**Problem:**
Please repeat the records word for word and skip the pictures.

**Records shown:**

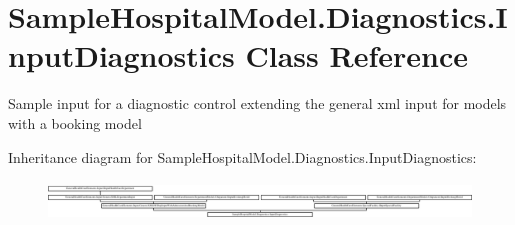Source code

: \hypertarget{class_sample_hospital_model_1_1_diagnostics_1_1_input_diagnostics}{}\section{Sample\+Hospital\+Model.\+Diagnostics.\+Input\+Diagnostics Class Reference}
\label{class_sample_hospital_model_1_1_diagnostics_1_1_input_diagnostics}


Sample input for a diagnostic control extending the general xml input for models with a booking model  


Inheritance diagram for Sample\+Hospital\+Model.\+Diagnostics.\+Input\+Diagnostics\+:\begin{figure}[H]
\begin{center}
\leavevmode
\includegraphics[height=1.040892cm]{class_sample_hospital_model_1_1_diagnostics_1_1_input_diagnostics}
\end{center}
\end{figure}
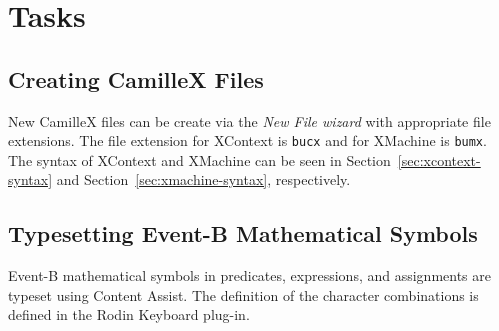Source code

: \section{Tasks}
\label{sec:tasks}

\subsection{Creating CamilleX Files}
\label{sec:creating-xevent-b}

New CamilleX files can be create via the \emph{New File wizard} with appropriate file extensions. The file extension for XContext is \texttt{bucx} and for XMachine is \texttt{bumx}.  The syntax of XContext and XMachine can be seen in Section~\ref{sec:xcontext-syntax} and Section~\ref{sec:xmachine-syntax}, respectively.

\subsection{Typesetting Event-B Mathematical Symbols}
\label{sec:typesetting-event-b}
Event-B mathematical symbols in predicates, expressions, and assignments are typeset using Content Assist.  The definition of the character combinations is defined in the Rodin Keyboard plug-in.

**Final answer:**
Source code

: \hypertarget{class_sample_hospital_model_1_1_diagnostics_1_1_input_diagnostics}{}\section{Sample\+Hospital\+Model.\+Diagnostics.\+Input\+Diagnostics Class Reference}
\label{class_sample_hospital_model_1_1_diagnostics_1_1_input_diagnostics}


Sample input for a diagnostic control extending the general xml input for models with a booking model  


Inheritance diagram for Sample\+Hospital\+Model.\+Diagnostics.\+Input\+Diagnostics\+:\begin{figure}[H]
\begin{center}
\leavevmode
\includegraphics[height=1.040892cm]{class_sample_hospital_model_1_1_diagnostics_1_1_input_diagnostics}
\end{center}
\end{figure}
Source code

: \section{Tasks}
\label{sec:tasks}

\subsection{Creating CamilleX Files}
\label{sec:creating-xevent-b}

New CamilleX files can be create via the \emph{New File wizard} with appropriate file extensions. The file extension for XContext is \texttt{bucx} and for XMachine is \texttt{bumx}.  The syntax of XContext and XMachine can be seen in Section~\ref{sec:xcontext-syntax} and Section~\ref{sec:xmachine-syntax}, respectively.

\subsection{Typesetting Event-B Mathematical Symbols}
\label{sec:typesetting-event-b}
Event-B mathematical symbols in predicates, expressions, and assignments are typeset using Content Assist.  The definition of the character combinations is defined in the Rodin Keyboard plug-in.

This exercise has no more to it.